This code currently works perfectly at 2 MHz. At the moment I don’t think it’s possible to make it fast enough for 4 MHz, but there were also some other issues at that bitrate. It was as if the SPI hardware itself was too slow and was losing bits; perhaps my signal wires are not good enough. But 2 MHz is plenty enough for the mere 16 MHz ATmega2560!


The RPC hardware

The first RPC build is finally done!

front

back

Click the pictures for bigger versions. The photo below is a quick shot of the system up and running. The next step of the project is to implement some rudimentary software for the Raspberry Pi. I was thinking of starting off by writing a small arpeggiator first…

powered

Yes, it says “Hello, world!” on the screen. Look closer.


The internals turned out surprisingly clean, given that there’s quite some wiring going on in there. Click for high-resolution pictures.

open_angle

open_top

The Raspberry Pi is placed on the left, and the Arduino Mega 2560 on the right. They are connected by both USB and SPI, but USB is only usable for power supply and reflashing; I’m using all the serial ports of the ATmega for MIDI, so the Arduino USB port cannot be used for communications! The 3.3V/5V SPI bus level conversion and power distribution board is placed in between them (the devices use different operating voltages, remember the architecture?) The yellow stripboards near the back are the MIDI inputs (left) and outputs (right). The single rightmost board is the 5V power supply.

The USB hub is visible at the very bottom on the left, bound to the front panel with a wooden fastener plate. I tried hard to keep the front panel clean, so the only visible elements in addition to the USB ports are the 8 leds and the power switch.
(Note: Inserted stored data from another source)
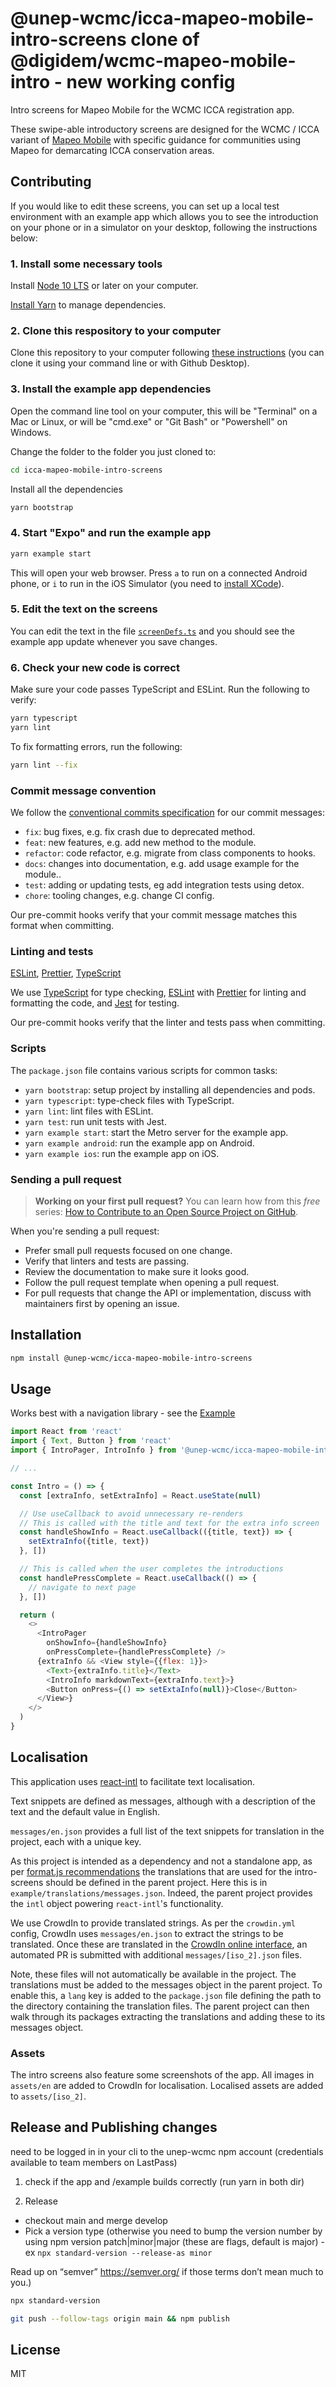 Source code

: # @unep-wcmc/icca-mapeo-mobile-intro-screens clone of @digidem/wcmc-mapeo-mobile-intro - new working config

Intro screens for Mapeo Mobile for the WCMC ICCA registration app.

These swipe-able introductory screens are designed for the WCMC / ICCA variant of [Mapeo Mobile](https://github.com/digidem/mapeo-mobile) with specific guidance for communities using Mapeo for demarcating ICCA conservation areas.

## Contributing

If you would like to edit these screens, you can set up a local test environment with an example app which allows you to see the introduction on your phone or in a simulator on your desktop, following the instructions below:

### 1. Install some necessary tools

Install [Node 10 LTS](https://nodejs.org/en/download/) or later on your computer.

[Install Yarn](https://classic.yarnpkg.com/en/docs/install) to manage dependencies.

### 2. Clone this respository to your computer

Clone this repository to your computer following [these instructions](https://help.github.com/en/github/creating-cloning-and-archiving-repositories/cloning-a-repository) (you can clone it using your command line or with Github Desktop).

### 3. Install the example app dependencies

Open the command line tool on your computer, this will be "Terminal" on a Mac or Linux, or will be "cmd.exe" or "Git Bash" or "Powershell" on Windows.

Change the folder to the folder you just cloned to:

```sh
cd icca-mapeo-mobile-intro-screens
```

Install all the dependencies

```sh
yarn bootstrap
```

### 4. Start "Expo" and run the example app

```sh
yarn example start
```

This will open your web browser. Press `a` to run on a connected Android phone, or `i` to run in the iOS Simulator (you need to [install XCode](https://reactnative.dev/docs/getting-started)).

### 5. Edit the text on the screens

You can edit the text in the file [`screenDefs.ts`](./src/screenDefs.ts) and you should see the example app update whenever you save changes.

### 6. Check your new code is correct

Make sure your code passes TypeScript and ESLint. Run the following to verify:

```sh
yarn typescript
yarn lint
```

To fix formatting errors, run the following:

```sh
yarn lint --fix
```

### Commit message convention

We follow the [conventional commits specification](https://www.conventionalcommits.org/en) for our commit messages:

- `fix`: bug fixes, e.g. fix crash due to deprecated method.
- `feat`: new features, e.g. add new method to the module.
- `refactor`: code refactor, e.g. migrate from class components to hooks.
- `docs`: changes into documentation, e.g. add usage example for the module..
- `test`: adding or updating tests, eg add integration tests using detox.
- `chore`: tooling changes, e.g. change CI config.

Our pre-commit hooks verify that your commit message matches this format when committing.

### Linting and tests

[ESLint](https://eslint.org/), [Prettier](https://prettier.io/), [TypeScript](https://www.typescriptlang.org/)

We use [TypeScript](https://www.typescriptlang.org/) for type checking, [ESLint](https://eslint.org/) with [Prettier](https://prettier.io/) for linting and formatting the code, and [Jest](https://jestjs.io/) for testing.

Our pre-commit hooks verify that the linter and tests pass when committing.

### Scripts

The `package.json` file contains various scripts for common tasks:

- `yarn bootstrap`: setup project by installing all dependencies and pods.
- `yarn typescript`: type-check files with TypeScript.
- `yarn lint`: lint files with ESLint.
- `yarn test`: run unit tests with Jest.
- `yarn example start`: start the Metro server for the example app.
- `yarn example android`: run the example app on Android.
- `yarn example ios`: run the example app on iOS.

### Sending a pull request

> **Working on your first pull request?** You can learn how from this _free_ series: [How to Contribute to an Open Source Project on GitHub](https://egghead.io/series/how-to-contribute-to-an-open-source-project-on-github).

When you're sending a pull request:

- Prefer small pull requests focused on one change.
- Verify that linters and tests are passing.
- Review the documentation to make sure it looks good.
- Follow the pull request template when opening a pull request.
- For pull requests that change the API or implementation, discuss with maintainers first by opening an issue.

## Installation

```sh
npm install @unep-wcmc/icca-mapeo-mobile-intro-screens
```

## Usage

Works best with a navigation library - see the [Example](./example)

```js
import React from 'react'
import { Text, Button } from 'react'
import { IntroPager, IntroInfo } from '@unep-wcmc/icca-mapeo-mobile-intro-screens'

// ...

const Intro = () => {
  const [extraInfo, setExtraInfo] = React.useState(null)

  // Use useCallback to avoid unnecessary re-renders
  // This is called with the title and text for the extra info screen
  const handleShowInfo = React.useCallback(({title, text}) => {
    setExtraInfo({title, text})
  }, [])

  // This is called when the user completes the introductions
  const handlePressComplete = React.useCallback(() => {
    // navigate to next page
  }, [])

  return (
    <>
      <IntroPager
        onShowInfo={handleShowInfo}
        onPressComplete={handlePressComplete} />
      {extraInfo && <View style={{flex: 1}}>
        <Text>{extraInfo.title}</Text>
        <IntroInfo markdownText={extraInfo.text}>}
        <Button onPress={() => setExtaInfo(null)}>Close</Button>
      </View>}
    </>
  )
}

```

## Localisation

This application uses [react-intl](https://formatjs.io/docs/react-intl/) to facilitate text localisation.

Text snippets are defined as messages, although with a description of the text and the default value in English.

`messages/en.json` provides a full list of the text snippets for translation in the project, each with a unique key.

As this project is intended as a dependency and not a standalone app, as per [format.js recommendations](https://formatjs.io/docs/guides/distribute-libraries) the translations that are used for the intro-screens should be defined in the parent project. Here this is in `example/translations/messages.json`. Indeed, the parent project provides the `intl` object powering `react-intl`'s functionality.

We use CrowdIn to provide translated strings. As per the `crowdin.yml` config, CrowdIn uses `messages/en.json` to extract the strings to be translated. Once these are translated in the [CrowdIn online interface](https://crowdin.com/project/mapeo-mobile-intro-screens), an automated PR is submitted with additional `messages/[iso_2].json` files. 

Note, these files will not automatically be available in the project. The translations must be added to the messages object in the parent project. To enable this, a `lang` key is added to the `package.json` file defining the path to the directory containing the translation files. The parent project can then walk through its packages extracting the translations and adding these to its messages object.

### Assets

The intro screens also feature some screenshots of the app. All images in `assets/en` are added to CrowdIn for localisation. Localised assets are added to `assets/[iso_2]`.

## Release and Publishing changes

need to be logged in in your cli to the unep-wcmc npm account (credentials available to team members on LastPass)

1. check if the app and /example builds correctly (run yarn in both dir)

2. Release 

- checkout main and merge develop
- Pick a version type (otherwise you need to bump the version number by using npm version patch|minor|major (these are flags, default is major) - ex `npx standard-version --release-as minor`

Read up on “semver” https://semver.org/ if those terms don’t mean much to you.)

```sh
npx standard-version
```

```sh
git push --follow-tags origin main && npm publish
```

## License

MIT
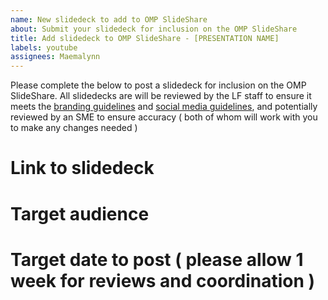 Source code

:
 ```yaml
---
name: New slidedeck to add to OMP SlideShare
about: Submit your slidedeck for inclusion on the OMP SlideShare
title: Add slidedeck to OMP SlideShare - [PRESENTATION NAME]
labels: youtube
assignees: Maemalynn
---
```


Please complete the below to post a slidedeck for inclusion on the OMP SlideShare. All slidedecks are will be reviewed by the LF staff to ensure it meets the [branding guidelines](https://github.com/openmainframeproject/foundation/blob/master/BRANDING_GUIDELINES.md) and [social media guidelines](https://github.com/openmainframeproject/foundation/blob/master/SOCIAL_MEDIA_GUIDELINES.md), and potentially reviewed by an SME to ensure accuracy ( both of whom will work with you to make any changes needed )

# Link to slidedeck

# Target audience

# Target date to post ( please allow 1 week for reviews and coordination )
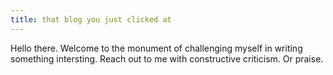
 ```yaml
---
title: that blog you just clicked at
---
```


Hello there. Welcome to the monument of challenging myself in writing something
intersting. Reach out to me with constructive criticism. Or praise.
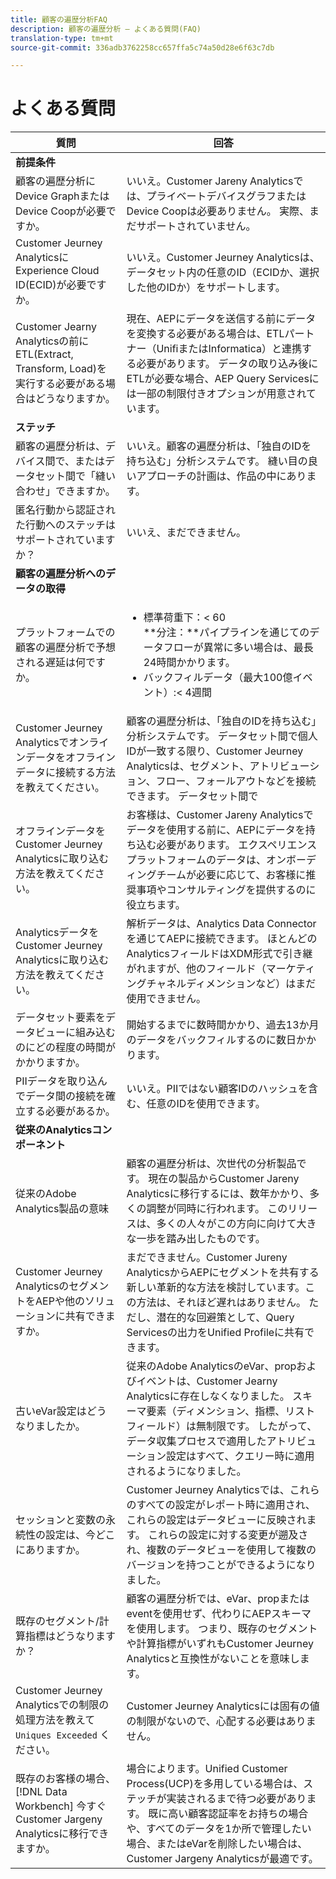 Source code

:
 ```yaml
---
title: 顧客の遍歴分析FAQ
description: 顧客の遍歴分析 — よくある質問(FAQ)
translation-type: tm+mt
source-git-commit: 336adb3762258cc657ffa5c74a50d28e6f63c7db

---
```



# よくある質問

| 質問 | 回答 |
|---|---|
| **前提条件** |  |
| 顧客の遍歴分析にDevice GraphまたはDevice Coopが必要ですか。 | いいえ。Customer Jareny Analyticsでは、プライベートデバイスグラフまたはDevice Coopは必要ありません。 実際、まだサポートされていません。 |
| Customer Jeurney AnalyticsにExperience Cloud ID(ECID)が必要ですか。 | いいえ。Customer Jeurney Analyticsは、データセット内の任意のID（ECIDか、選択した他のIDか）をサポートします。 |
| Customer Jearny Analyticsの前にETL(Extract, Transform, Load)を実行する必要がある場合はどうなりますか。 | 現在、AEPにデータを送信する前にデータを変換する必要がある場合は、ETLパートナー（UnifiまたはInformatica）と連携する必要があります。 データの取り込み後にETLが必要な場合、AEP Query Servicesには一部の制限付きオプションが用意されています。 |
| **ステッチ** |  |
| 顧客の遍歴分析は、デバイス間で、またはデータセット間で「縫い合わせ」できますか。 | いいえ。顧客の遍歴分析は、「独自のIDを持ち込む」分析システムです。 縫い目の良いアプローチの計画は、作品の中にあります。 |
| 匿名行動から認証された行動へのステッチはサポートされていますか？ | いいえ、まだできません。 |
| **顧客の遍歴分析へのデータの取得** |  |
| プラットフォームでの顧客の遍歴分析で予想される遅延は何ですか。 | <ul><li>標準荷重下：&lt; 60<br>**分注：**パイプラインを通じてのデータフローが異常に多い場合は、最長24時間かかります。</li><li>バックフィルデータ（最大100億イベント）:&lt; 4週間</li></ul> |
| Customer Jeurney Analyticsでオンラインデータをオフラインデータに接続する方法を教えてください。 | 顧客の遍歴分析は、「独自のIDを持ち込む」分析システムです。 データセット間で個人IDが一致する限り、Customer Jeurney Analyticsは、セグメント、アトリビューション、フロー、フォールアウトなどを接続できます。 データセット間で |
| オフラインデータをCustomer Jeurney Analyticsに取り込む方法を教えてください。 | お客様は、Customer Jareny Analyticsでデータを使用する前に、AEPにデータを持ち込む必要があります。 エクスペリエンスプラットフォームのデータは、オンボーディングチームが必要に応じて、お客様に推奨事項やコンサルティングを提供するのに役立ちます。 |
| AnalyticsデータをCustomer Jeurney Analyticsに取り込む方法を教えてください。 | 解析データは、Analytics Data Connectorを通じてAEPに接続できます。 ほとんどのAnalyticsフィールドはXDM形式で引き継がれますが、他のフィールド（マーケティングチャネルディメンションなど）はまだ使用できません。 |
| データセット要素をデータビューに組み込むのにどの程度の時間がかかりますか。 | 開始するまでに数時間かかり、過去13か月のデータをバックフィルするのに数日かかります。 |
| PIIデータを取り込んでデータ間の接続を確立する必要があるか。 | いいえ。PIIではない顧客IDのハッシュを含む、任意のIDを使用できます。 |
| **従来のAnalyticsコンポーネント** |  |
| 従来のAdobe Analytics製品の意味 | 顧客の遍歴分析は、次世代の分析製品です。 現在の製品からCustomer Jareny Analyticsに移行するには、数年かかり、多くの調整が同時に行われます。 このリリースは、多くの人々がこの方向に向けて大きな一歩を踏み出したものです。 |
| Customer Jeurney AnalyticsのセグメントをAEPや他のソリューションに共有できますか。 | まだできません。Customer Jureny AnalyticsからAEPにセグメントを共有する新しい革新的な方法を検討しています。この方法は、それほど遅れはありません。 ただし、潜在的な回避策として、Query Servicesの出力をUnified Profileに共有できます。 |
| 古いeVar設定はどうなりましたか。 | 従来のAdobe AnalyticsのeVar、propおよびイベントは、Customer Jearny Analyticsに存在しなくなりました。 スキーマ要素（ディメンション、指標、リストフィールド）は無制限です。 したがって、データ収集プロセスで適用したアトリビューション設定はすべて、クエリー時に適用されるようになりました。 |
| セッションと変数の永続性の設定は、今どこにありますか。 | Customer Jeurney Analyticsでは、これらのすべての設定がレポート時に適用され、これらの設定はデータビューに反映されます。 これらの設定に対する変更が遡及され、複数のデータビューを使用して複数のバージョンを持つことができるようになりました。 |
| 既存のセグメント/計算指標はどうなりますか？ | 顧客の遍歴分析では、eVar、propまたはeventを使用せず、代わりにAEPスキーマを使用します。 つまり、既存のセグメントや計算指標がいずれもCustomer Jeurney Analyticsと互換性がないことを意味します。 |
| Customer Jeurney Analyticsでの制限の処理方法を教えて `Uniques Exceeded` ください。 | Customer Jeurney Analyticsには固有の値の制限がないので、心配する必要はありません。 |
| 既存のお客様の場合、 [!DNL Data Workbench] 今すぐCustomer Jargeny Analyticsに移行できますか。 | 場合によります。Unified Customer Process(UCP)を多用している場合は、ステッチが実装されるまで待つ必要があります。 既に高い顧客認証率をお持ちの場合や、すべてのデータを1か所で管理したい場合、またはeVarを削除したい場合は、Customer Jargeny Analyticsが最適です。 |

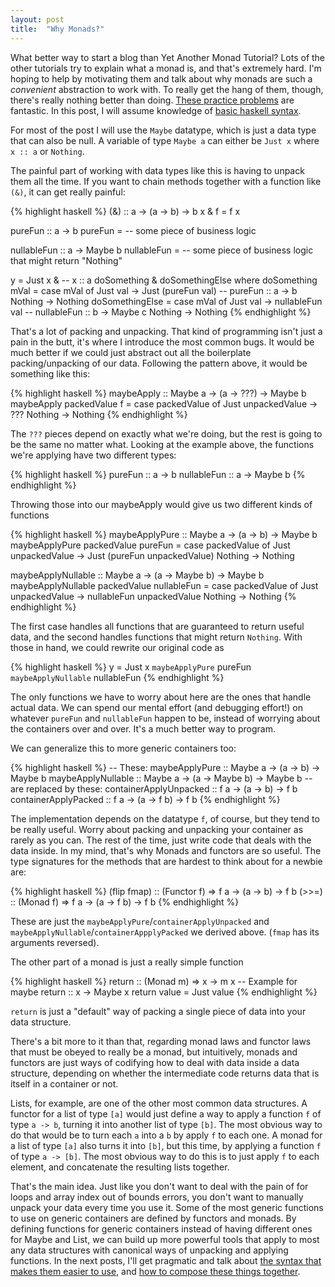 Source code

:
 ```yaml
---
layout: post
title:  "Why Monads?"
---
```


What better way to start a blog than Yet Another Monad Tutorial?
Lots of the other tutorials try to explain what a monad is, and that's extremely hard.
I'm hoping to help by motivating them and talk about why monads are such a *convenient* abstraction to work with.
To really get the hang of them, though, there's really nothing better than doing.
[These practice problems](https://mightybyte.github.io/monad-challenges/) are fantastic.
In this post, I will assume knowledge of [basic haskell syntax](https://prajitr.github.io/quick-haskell-syntax/).

For most of the post I will use the `Maybe` datatype, which is just a data type that can also be null. A variable of type `Maybe a` can either be `Just x` where `x :: a` or `Nothing`. 

The painful part of working with data types like this is having to unpack them all the time.
If you want to chain methods together with a function like `(&)`, it can get really painful:

{% highlight haskell %}
(&) :: a -> (a -> b) -> b
x & f = f x

pureFun :: a -> b
pureFun = -- some piece of business logic

nullableFun :: a -> Maybe b
nullableFun = -- some piece of business logic that might return "Nothing"

y = Just x &  -- x :: a
    doSomething &
    doSomethingElse
  where
    doSomething mVal =
      case mVal of
          Just val -> Just (pureFun val)  -- pureFun :: a -> b
          Nothing  -> Nothing
    doSomethingElse =
      case mVal of
          Just val -> nullableFun val  -- nullableFun :: b -> Maybe c
          Nothing  -> Nothing
{% endhighlight %}

That's a lot of packing and unpacking.
That kind of programming isn't just a pain in the butt, it's where I introduce the most common bugs.
It would be much better if we could just abstract out all the boilerplate packing/unpacking of our data.
Following the pattern above, it would be something like this:

{% highlight haskell %}
maybeApply :: Maybe a -> (a -> ???) -> Maybe b
maybeApply packedValue f =
  case packedValue of
    Just unpackedValue -> ???
    Nothing            -> Nothing
{% endhighlight %}

The `???` pieces depend on exactly what we're doing, but the rest is going to be the same no matter what.
Looking at the example above, the functions we're applying have two different types:

{% highlight haskell %}
pureFun     :: a -> b
nullableFun :: a -> Maybe b
{% endhighlight %}

Throwing those into our maybeApply would give us two different kinds of functions

{% highlight haskell %}
maybeApplyPure :: Maybe a -> (a -> b) -> Maybe b
maybeApplyPure packedValue pureFun =
  case packedValue of
    Just unpackedValue -> Just (pureFun unpackedValue)
    Nothing            -> Nothing

maybeApplyNullable :: Maybe a -> (a -> Maybe b) -> Maybe b
maybeApplyNullable packedValue nullableFun =
  case packedValue of
    Just unpackedValue -> nullableFun unpackedValue
    Nothing            -> Nothing
{% endhighlight %}

The first case handles all functions that are guaranteed to return useful data, and the second handles functions that might return `Nothing`.
With those in hand, we could rewrite our original code as

{% highlight haskell %}
y = Just x `maybeApplyPure`
    pureFun `maybeApplyNullable`
    nullableFun
{% endhighlight %}

The only functions we have to worry about here are the ones that handle actual data.
We can spend our mental effort (and debugging effort!) on whatever `pureFun` and `nullableFun` happen to be, instead of worrying about the containers over and over.
It's a much better way to program.

We can generalize this to more generic containers too:

{% highlight haskell %}
-- These:
maybeApplyPure         :: Maybe a -> (a -> b)       -> Maybe b
maybeApplyNullable     :: Maybe a -> (a -> Maybe b) -> Maybe b
-- are replaced by these:
containerApplyUnpacked :: f a     -> (a -> b)       -> f b
containerApplyPacked   :: f a     -> (a -> f b)     -> f b
{% endhighlight %}

The implementation depends on the datatype `f`, of course, but they tend to be really useful.
Worry about packing and unpacking your container as rarely as you can.
The rest of the time, just write code that deals with the data inside.
In my mind, that's why Monads and functors are so useful.
The type signatures for the methods that are hardest to think about for a newbie are:

{% highlight haskell %}
(flip fmap) :: (Functor f) => f a -> (a -> b)   -> f b
(>>=)       :: (Monad f)   => f a -> (a -> f b) -> f b
{% endhighlight %}

These are just the `maybeApplyPure`/`containerApplyUnpacked` and `maybeApplyNullable`/`containerAppplyPacked` we derived above. (`fmap` has its arguments reversed).

The other part of a monad is just a really simple function

{% highlight haskell %}
return :: (Monad m) => x -> m x
-- Example for maybe
return :: x -> Maybe x
return value = Just value
{% endhighlight %}

`return` is just a "default" way of packing a single piece of data into your data structure.

There's a bit more to it than that, regarding monad laws and functor laws that must be obeyed to really be a monad, but intuitively, monads and functors are just ways of codifying how to deal with data inside a data structure, depending on whether the intermediate code returns data that is itself in a container or not.

Lists, for example, are one of the other most common data structures.
A functor for a list of type `[a]` would just define a way to apply a function `f` of type `a -> b`, turning it into another list of type `[b]`.
The most obvious way to do that would be to turn each `a` into a `b` by apply `f` to each one.
A monad for a list of type `[a]` also turns it into `[b]`, but this time, by applying a function `f` of type `a -> [b]`.
The most obvious way to do this is to just apply `f` to each element, and concatenate the resulting lists together.

That's the main idea.
Just like you don't want to deal with the pain of for loops and array index out of bounds errors, you don't want to manually unpack your data every time you use it.
Some of the most generic functions to use on generic containers are defined by functors and monads.
By defining functions for generic containers instead of having different ones for Maybe and List, we can build up more powerful tools that apply to most any data structures with canonical ways of unpacking and applying functions.
In the next posts, I'll get pragmatic and talk about [the syntax that makes them easier to use](http://ian.ai/2016/05/27/monad-cheatsheet.html), and [how to compose these things together](http://ian.ai/2016/06/07/chaining-functors.html).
On the back I used an RJ45 Ethernet coupler to tidy up the cabling, and a HDMI/VGA converter for the VGA display.

Finally, after taking these pictures, I attached similar wooden fastener bars behind the MIDI ports to give them some more strength. Otherwise plugging and unplugging devices would quickly tear off the sockets and break the PCBs.

I made a few small mistakes, for example the MIDI port holes in the back of the enclosure aren’t perfectly aligned with the sockets. The signal ground connections between the boards are far from ideal. The USB cable from the Raspberry Pi to the Arduino is way too long, because I didn’t have a suitable shorter cable at hand. There’s too little space around the Raspberry Pi to mount it properly, and I couldn’t fit one mounting fastener in because of that. But all of these can be easily fixed for the second revision.

As I wrote earlier, the enclosure was designed by myself and manufactured by Protocase, exactly per my specification. And the quality is very nice: the measurements are perfect and there are no sharp corners anywhere. The case is made of steel, and it has a good feel of solidity to it.

All in all, it’s working perfectly! Success!


Unpacking RPC

The RPC enclosure arrived from the factory! Here’s some unpacking pictures, more to come…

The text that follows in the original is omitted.